Lead’Air has extended the traditional oblique model by combining several rotations; so instead of tilting the camera only in on direction, we tilt the camera in two directions or even three directions, as needed. For example, we roll the camera to the left and at the same time pitch it forward. In addition, we apply a rotation around the optical axis. The angles are as needed to achieve the coverage that we want to obtain, for example 20 degrees roll, 20 degrees pitch, 6 degrees yaw rotation as in the MidasDUO example below:

Below, the same drawing as above shown in 3D:

The drawing below represents two opposite MidasDUO lines planned with 70% lateral overlap. This shows that after only two passes the camera has already captured a complete 360 degrees coverage from nadir 0 degrees to 45 degrees and above. The coverage above 60 degrees which is looking too far to be useful in the 3D model is omitted. We can compare the way this system works to a 180 degrees scan.

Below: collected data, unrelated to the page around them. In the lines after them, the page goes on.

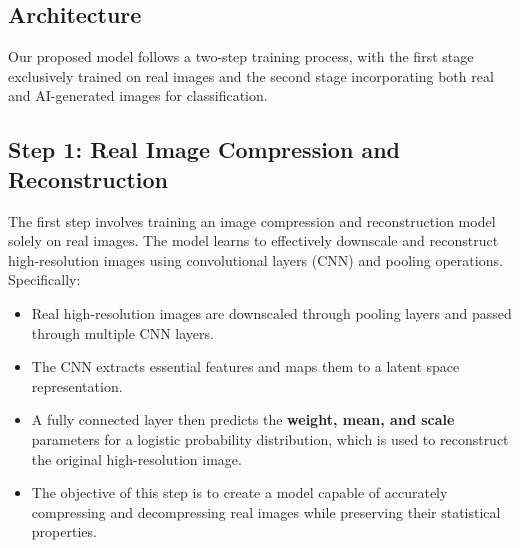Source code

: \documentclass{article} %
\begin{document}
\subsection{Architecture}
\label{sec:architecture}


Our proposed model follows a two-step training process, with the first stage exclusively trained on real images and the second stage incorporating both real and AI-generated images for classification.

\subsection{Step 1: Real Image Compression and Reconstruction}
The first step involves training an image compression and reconstruction model solely on real images. The model learns to effectively downscale and reconstruct high-resolution images using convolutional layers (CNN) and pooling operations. Specifically:
\begin{itemize}
    \item Real high-resolution images are downscaled through pooling layers and passed through multiple CNN layers.
    \item The CNN extracts essential features and maps them to a latent space representation.
    \item A fully connected layer then predicts the \textbf{weight, mean, and scale} parameters for a logistic probability distribution, which is used to reconstruct the original high-resolution image.
    \item The objective of this step is to create a model capable of accurately compressing and decompressing real images while preserving their statistical properties.
\end{itemize}
\end{document}
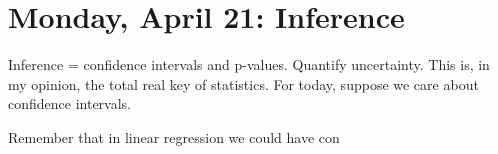 \section{Monday, April 21: Inference}

Inference = confidence intervals and p-values. Quantify uncertainty. This is, in my opinion, the total real key of statistics. For today, suppose we care about confidence intervals. 

Remember that in linear regression we could have con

Two lines flown in opposite direction generate a full 360 degrees coverage which is already capable of to be processed as a 3d model!

This implies that for this system to work the lines have to be flown one after the other in opposite direction, which is anyhow what survey airplanes do most of the time.

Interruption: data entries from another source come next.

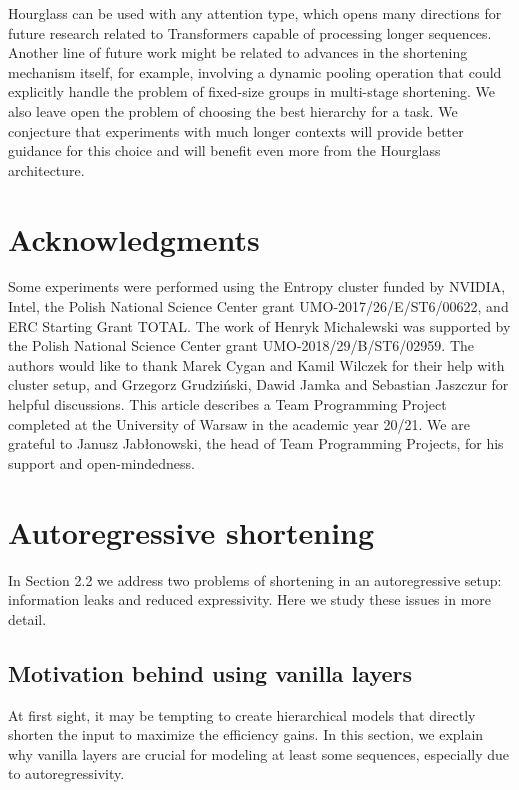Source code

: \documentclass[11pt]{article}
\begin{document}
Hourglass can be used with any attention type, which opens many directions for future research related to Transformers capable of processing longer sequences. Another line of future work might be related to advances in the shortening mechanism itself, for example, involving a dynamic pooling operation that could explicitly handle the problem of fixed-size groups in multi-stage shortening.
We also leave open the problem of choosing the best hierarchy for a task. We conjecture that experiments with much longer contexts will provide better guidance for this choice and will benefit even more from the Hourglass architecture. 

\section{Acknowledgments}
Some experiments were performed using the Entropy cluster funded by NVIDIA, Intel, the Polish National Science Center grant UMO-2017/26/E/ST6/00622, and  ERC Starting Grant TOTAL. The work of Henryk Michalewski was supported by the Polish National Science Center grant UMO-2018/29/B/ST6/02959. The authors would like to thank Marek Cygan and Kamil Wilczek for their help with cluster setup, and Grzegorz Grudziński, Dawid Jamka and Sebastian Jaszczur for helpful discussions. This article describes a Team Programming Project completed at the University of Warsaw in the academic year 20/21. We are grateful to Janusz Jabłonowski, the head of Team Programming Projects,  for his support and open-mindedness.

\egroup 





\clearpage
\appendix
\section{Autoregressive shortening}

In Section 2.2 we address two problems of shortening in an autoregressive setup: information leaks and reduced expressivity. Here we study these issues in more detail.

\subsection{Motivation behind using vanilla layers}\label{sec:appendix.reduced}

At first sight, it may be tempting to create hierarchical models that directly shorten the input to maximize the efficiency gains. In this section, we explain why vanilla layers are crucial for modeling at least some sequences, especially due to autoregressivity.
\end{document}
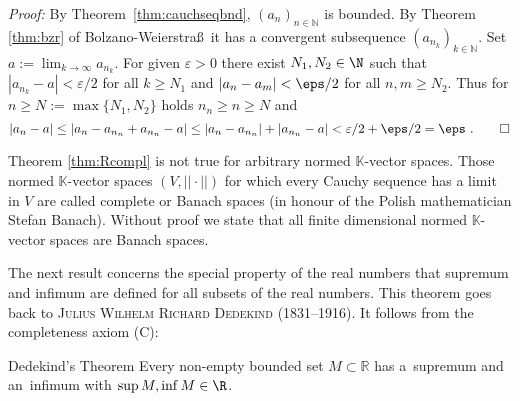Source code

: {\em Proof:} 
By Theorem~\ref{thm:cauchseqbnd}, $(a_n)_{n\in\mathbb{N}}$ is bounded. By Theorem \ref{thm:bzr} of Bolzano-Weierstra\ss \ it has a convergent 
subsequence $(a_{n_k})_{k\in\mathbb{N}}$. Set $a:=\lim_{k\rightarrow\infty} a_{n_k}$. For given $\varepsilon>0$ there exist $N_1,N_2\in\N$ such 
that $|a_{n_k}-a|<\varepsilon/2$ for all $k\geq N_1$ and $|a_n-a_m|<\eps/2$ for all $n,m\geq N_2$. Thus for $n\geq N:=\max\{N_1,N_2\}$ holds
$n_n\geq n\geq N$ and $$|a_n-a|\leq|a_n-a_{n_n}+a_{n_n}-a|\leq|a_n-a_{n_n}|+|a_{n_n}-a|< \varepsilon/2+\eps/2=\eps \ . \qquad\Box$$


Theorem \ref{thm:Rcompl} is not true for arbitrary normed $\mathbb{K}$-vector spaces. 
Those normed $\mathbb{K}$-vector spaces $(V,||\cdot||)$ for which every Cauchy sequence has a limit in $V$ are called complete
or Banach spaces (in honour of the Polish mathematician Stefan Banach). 
Without proof we state that all finite dimensional normed $\mathbb{K}$-vector spaces are Banach spaces.

The next result concerns the special property of the real numbers that supremum and infimum are defined for all subsets of the real numbers. This theorem goes back to \textsc{Julius Wilhelm Richard Dedekind} (1831--1916). It follows from the completeness axiom (C):
\begin{Theorem}{Dedekind's Theorem}
\label{thm:bndmonseq}
 Every non-empty bounded set $M\subset \mathbb{R}$ has a~supremum and an~infimum with $\sup M,\inf M\in\R$.
\end{Theorem}


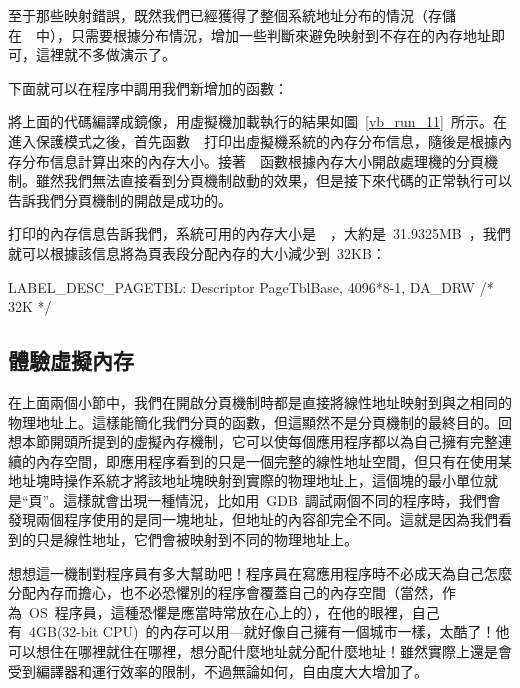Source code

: 至于那些映射錯誤，既然我們已經獲得了整個系統地址分布的情況（存儲在~~中），只需要根據分布情況，增加一些判斷來避免映射到不存在的內存地址即可，這裡就不多做演示了。

下面就可以在程序中調用我們新增加的函數：


將上面的代碼編譯成鏡像，用虛擬機加載執行的結果如圖~\ref{vb_run_11}~所示。在進入保護模式之後，首先函數~~打印出虛擬機系統的內存分布信息，隨後是根據內存分布信息計算出來的內存大小。接著~~函數根據內存大小開啟處理機的分頁機制。雖然我們無法直接看到分頁機制啟動的效果，但是接下來代碼的正常執行可以告訴我們分頁機制的開啟是成功的。


打印的內存信息告訴我們，系統可用的內存大小是~~，大約是~31.9325MB~，我們就可以根據該信息將為頁表段分配內存的大小減少到~32KB：

\begin{Command}
LABEL_DESC_PAGETBL: Descriptor PageTblBase,        4096*8-1, DA_DRW /* 32K */
\end{Command}

\subsection{體驗虛擬內存}

在上面兩個小節中，我們在開啟分頁機制時都是直接將線性地址映射到與之相同的物理地址上。這樣能簡化我們分頁的函數，但這顯然不是分頁機制的最終目的。回想本節開頭所提到的虛擬內存機制，它可以使每個應用程序都以為自己擁有完整連續的內存空間，即應用程序看到的只是一個完整的線性地址空間，但只有在使用某地址塊時操作系統才將該地址塊映射到實際的物理地址上，這個塊的最小單位就是“頁”。這樣就會出現一種情況，比如用~GDB~調試兩個不同的程序時，我們會發現兩個程序使用的是同一塊地址，但地址的內容卻完全不同。這就是因為我們看到的只是線性地址，它們會被映射到不同的物理地址上。

想想這一機制對程序員有多大幫助吧！程序員在寫應用程序時不必成天為自己怎麼分配內存而擔心，也不必恐懼別的程序會覆蓋自己的內存空間（當然，作為~OS~程序員，這種恐懼是應當時常放在心上的），在他的眼裡，自己有~4GB(32-bit CPU)~的內存可以用---就好像自己擁有一個城市一樣，太酷了！他可以想住在哪裡就住在哪裡，想分配什麼地址就分配什麼地址！雖然實際上還是會受到編譯器和運行效率的限制，不過無論如何，自由度大大增加了。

One can see in the drawing above that even with only two cameras the MidasDUO system generates a solid 360 oblique coverage between 0 and 60 degrees. Every point on the ground is recorded multiple times from different perspectives. There are no advantages to use a higher number of cameras other than to increase the width of strip coverage and therefore reduce the numbers of lines and the cost of the project. But for small project with less than 100 lines, the metaDUO does the same job at a fraction of the cost.

The New Lead’Air MIDAS Oblique Camera System

Based on the above, Lead’Air has redesigned in 2022 the MIDAS 3D aerial camera systems this new unique  technology which can be described as a forward looking semi cardinal oblique camera system. Contrary to all existing oblique systems whose cameras are looking 90 degrees away from each other’s and in opposite direction, the new MIDAS cameras are overlapping cameras which are orientated in the same general directions, generating a 180 degrees coverage from left to right via forwards.

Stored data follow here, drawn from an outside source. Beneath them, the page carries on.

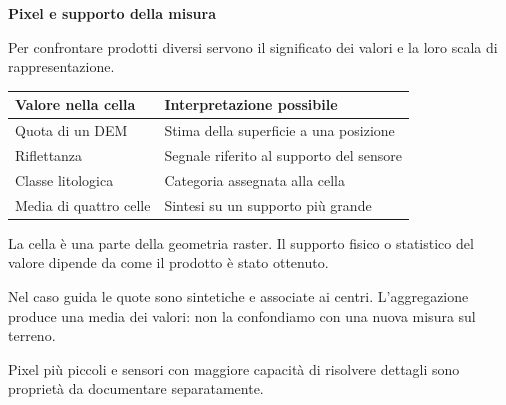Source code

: \documentclass[12pt,aspectratio=1610]{beamer}
\newcommand{\PBody}[1]{\par{\fontsize{11.3}{14.8}\selectfont #1\par}}
\newcommand{\PSmall}[1]{\par{\fontsize{9.8}{13.1}\selectfont #1\par}}
\newcommand{\PInfo}[1]{%
\begin{tcolorbox}[enhanced,arc=1.6mm,boxrule=.55pt,colback=GeoTint,
 colframe=Rule!80!Classical,left=2.3mm,right=2.3mm,top=2mm,bottom=2mm,
 before skip=1mm,after skip=1mm]
\PSmall{#1}\end{tcolorbox}}
\begin{document}
\begin{frame}[plain]\hypertarget{slide18}{}
\begin{lrbox}{\TitleBox}
\begin{minipage}[t]{17.7cm}\raggedright\color{Ink}\fontsize{11.3}{14.8}\selectfont
\color{Navy}\bfseries\fontsize{20.6}{24.5}\selectfont Pixel e supporto della misura
\end{minipage}\end{lrbox}

\begin{lrbox}{\RecallBox}
\begin{minipage}[t]{14.3cm}\raggedright\color{Ink}\fontsize{11.3}{14.8}\selectfont
\fontsize{10.3}{13.8}\selectfont Per confrontare prodotti diversi servono il significato dei valori e la loro scala di rappresentazione.
\end{minipage}\end{lrbox}

\begin{lrbox}{\PilotLeftBox}
\begin{minipage}[t]{10.05cm}\raggedright\color{Ink}\fontsize{11.3}{14.8}\selectfont
{\fontsize{10.2}{13.1}\selectfont\renewcommand{\arraystretch}{1.45}\begin{tabular}{@{}p{4.2cm}p{4.8cm}@{}}\toprule
\textbf{Valore nella cella} & \textbf{Interpretazione possibile}\\\midrule
Quota di un DEM & Stima della superficie a una posizione\\
Riflettanza & Segnale riferito al supporto del sensore\\
Classe litologica & Categoria assegnata alla cella\\
Media di quattro celle & Sintesi su un supporto più grande\\
\bottomrule\end{tabular}}

\end{minipage}\end{lrbox}

\begin{lrbox}{\PilotRightBox}
\begin{minipage}[t]{7.55cm}\raggedright\color{Ink}\fontsize{11.3}{14.8}\selectfont
\PBody{La cella è una parte della geometria raster. Il supporto fisico o statistico del valore dipende da come il prodotto è stato ottenuto.}
\vspace{2.5mm}
\PInfo{Nel caso guida le quote sono sintetiche e associate ai centri. L’aggregazione produce una media dei valori: non la confondiamo con una nuova misura sul terreno.}
\PBody{Pixel più piccoli e sensori con maggiore capacità di risolvere dettagli sono proprietà da documentare separatamente.}
\vspace{2.5mm}


\end{minipage}
\end{lrbox}
\end{frame}
\end{document}
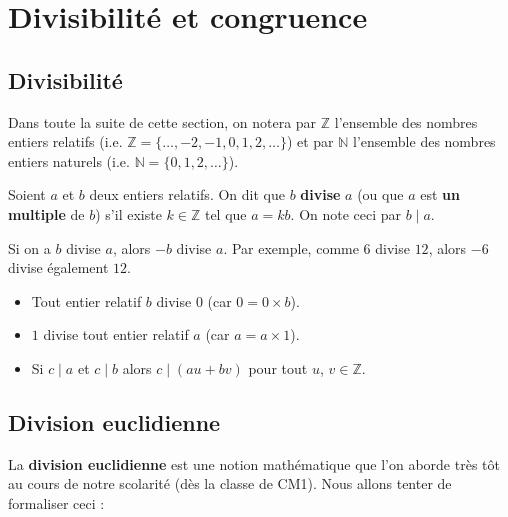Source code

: 


	
	\section{Divisibilité et congruence}
	
	\subsection{Divisibilité}
	
	Dans toute la suite de cette section, on notera par $\mathbb{Z}$ l'ensemble des nombres entiers relatifs (i.e. $\mathbb{Z} = \{\dots, -2, -1, 0, 1, 2, \dots\}$) et par $\mathbb{N}$ l'ensemble des nombres entiers naturels (i.e. $\mathbb{N} = \{0, 1, 2, \dots\}$).
	
	\begin{formula}[Définition]
		Soient $a$ et $b$ deux entiers relatifs. On dit que $b$ \textbf{divise} $a$ (ou que $a$ est \textbf{un multiple} de $b$) s'il existe $k \in \mathbb{Z}$ tel que $a = kb$. On note ceci par $b \mid a$.
	\end{formula}
	
	\begin{tip}
		Si on a $b$ divise $a$, alors $-b$ divise $a$. Par exemple, comme $6$ divise $12$, alors $-6$ divise également $12$.
	\end{tip}
	
	\begin{formula}[Propriétés]
		\entretitreetliste
		\begin{itemize}
			\item Tout entier relatif $b$ divise $0$ (car $0 = 0 \times b$).
			\item $1$ divise tout entier relatif $a$ (car $a = a \times 1$).
			\item Si $c \mid a$ et $c \mid b$ alors $c \mid (au + bv)$ pour tout $u$, $v \in \mathbb{Z}$.
		\end{itemize}
	\end{formula}
	
	\subsection{Division euclidienne}
	
	La \textbf{division euclidienne} est une notion mathématique que l'on aborde très tôt au cours de notre scolarité (dès la classe de CM1). Nous allons tenter de formaliser ceci :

Instead of individual cameras collecting four separate perspectives, the new MIDAS collects a single perspective. The Midas systems treats data collection as a complete cone, instead of five separate image cones. The collective perspective of the Midas cameras enables the complete coverage of objects from all possible azimuth angles above 45 degrees when covered with multiple flight lines, instead of from just five separate perspectives which become redundant after two or three images (since all the perspectives are coming from the same viewpoint).

Less Cameras Needed

As we have demonstrated above, the single cone collection technique has the advantage that it allows reducing the number of cameras without affecting the quality of the results. For example, the MidasDUO which has just two cameras, resulting in a system that is affordable, small, light, and easy to handle or the MidasTRIO which provides a wider coverage. Why go to the trouble of doing that? Medium cameras are expensive, and the more cameras used, the more expensive the system becomes to buy and operate. In short, if a project can be flown with a $145,000 MidasDUO, why use a million dollars camera to fly it?

Changing From One New Midas Configuration to Another

Example converting a MidasTRIO into a MidasDUO

The New Midas system has been designed so that the user can easily and rapidly convert his New Midas from one configuration to another. It is therefore possible to start with a MidasDUO (two cameras), then add one camera to create a MetaTRIO, and if this is required to add yet another camera to collect vertically (see following paragraph about vertical camera). In fact, one can rearrange the array of cameras in more than half a dozen configurations

  • MidasDUO Landscape and portrait
  • MidasDUO Landscape and portrait with nadir
  • MidasTRIO Landscape and portrait
  • MidasTRIO Landscape and portrait with nadir
  • Midas6PACK portrait

This allows the user to optimize the number of cameras which he owns, for example one can configure a total of 6 cameras as 3 metaDUO or as 2 MidasTRIO depending on the type of mission which must be flown.